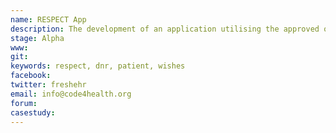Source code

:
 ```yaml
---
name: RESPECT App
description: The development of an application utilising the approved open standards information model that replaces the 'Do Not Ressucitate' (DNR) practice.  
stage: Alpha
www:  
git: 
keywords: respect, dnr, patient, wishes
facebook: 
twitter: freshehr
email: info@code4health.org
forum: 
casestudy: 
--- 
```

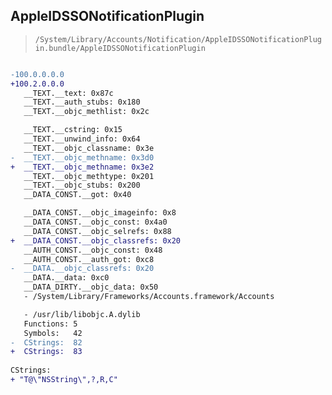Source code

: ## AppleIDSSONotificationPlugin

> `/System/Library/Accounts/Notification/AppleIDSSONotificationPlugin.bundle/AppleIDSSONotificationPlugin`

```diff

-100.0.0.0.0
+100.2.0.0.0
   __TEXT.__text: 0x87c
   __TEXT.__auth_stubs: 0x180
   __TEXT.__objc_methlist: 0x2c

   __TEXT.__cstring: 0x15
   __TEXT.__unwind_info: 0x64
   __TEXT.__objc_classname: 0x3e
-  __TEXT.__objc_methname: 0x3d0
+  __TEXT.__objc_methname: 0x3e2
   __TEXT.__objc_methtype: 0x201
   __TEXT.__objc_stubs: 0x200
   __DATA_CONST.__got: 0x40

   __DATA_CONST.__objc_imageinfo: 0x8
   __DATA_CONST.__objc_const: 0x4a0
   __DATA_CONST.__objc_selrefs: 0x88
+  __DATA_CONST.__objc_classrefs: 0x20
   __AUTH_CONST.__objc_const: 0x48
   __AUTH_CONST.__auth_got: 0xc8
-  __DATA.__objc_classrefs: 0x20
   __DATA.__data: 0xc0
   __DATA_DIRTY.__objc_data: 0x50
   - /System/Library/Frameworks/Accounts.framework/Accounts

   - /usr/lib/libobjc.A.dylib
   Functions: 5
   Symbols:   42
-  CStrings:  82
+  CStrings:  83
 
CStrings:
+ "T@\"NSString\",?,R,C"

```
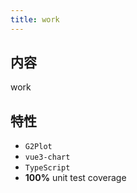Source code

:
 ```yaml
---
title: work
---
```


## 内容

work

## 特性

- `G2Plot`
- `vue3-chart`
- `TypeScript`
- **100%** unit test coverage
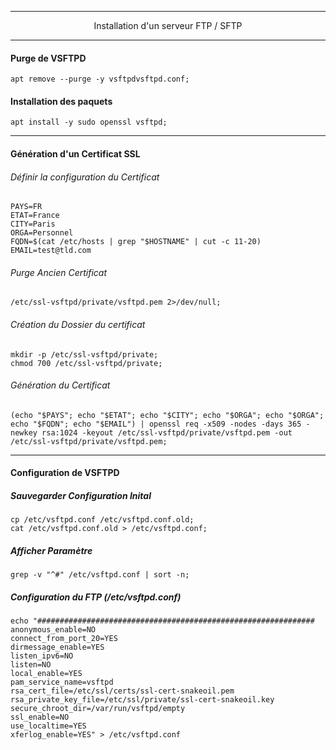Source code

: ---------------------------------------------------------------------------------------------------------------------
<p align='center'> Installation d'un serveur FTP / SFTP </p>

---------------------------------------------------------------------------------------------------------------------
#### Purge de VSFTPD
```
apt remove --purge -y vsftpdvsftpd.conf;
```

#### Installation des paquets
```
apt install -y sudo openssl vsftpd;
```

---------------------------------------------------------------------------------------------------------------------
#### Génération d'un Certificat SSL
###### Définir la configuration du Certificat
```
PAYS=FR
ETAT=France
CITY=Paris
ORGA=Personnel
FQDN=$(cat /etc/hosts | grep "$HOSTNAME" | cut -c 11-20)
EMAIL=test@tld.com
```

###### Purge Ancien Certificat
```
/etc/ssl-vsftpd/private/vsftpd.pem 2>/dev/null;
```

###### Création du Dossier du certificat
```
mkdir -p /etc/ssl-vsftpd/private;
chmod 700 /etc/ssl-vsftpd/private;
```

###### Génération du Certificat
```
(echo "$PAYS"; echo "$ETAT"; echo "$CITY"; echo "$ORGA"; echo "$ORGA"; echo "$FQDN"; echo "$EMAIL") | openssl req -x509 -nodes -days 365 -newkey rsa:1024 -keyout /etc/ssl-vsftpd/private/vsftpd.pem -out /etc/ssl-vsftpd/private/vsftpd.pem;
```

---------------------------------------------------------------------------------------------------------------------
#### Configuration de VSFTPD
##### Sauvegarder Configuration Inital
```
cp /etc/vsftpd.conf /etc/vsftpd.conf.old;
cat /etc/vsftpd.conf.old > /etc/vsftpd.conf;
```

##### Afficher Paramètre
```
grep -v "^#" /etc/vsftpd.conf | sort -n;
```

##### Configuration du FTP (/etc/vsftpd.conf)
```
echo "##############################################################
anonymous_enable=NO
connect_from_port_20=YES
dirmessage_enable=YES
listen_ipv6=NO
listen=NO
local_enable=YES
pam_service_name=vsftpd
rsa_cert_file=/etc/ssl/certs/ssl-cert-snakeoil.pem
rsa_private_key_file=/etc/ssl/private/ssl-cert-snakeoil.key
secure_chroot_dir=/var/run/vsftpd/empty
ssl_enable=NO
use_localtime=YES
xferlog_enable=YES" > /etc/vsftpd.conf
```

What you will do >>
Wherever the word "test" appears in a line of the records, count that line. Say how many there are, with no other words.

Reply to the task >>
2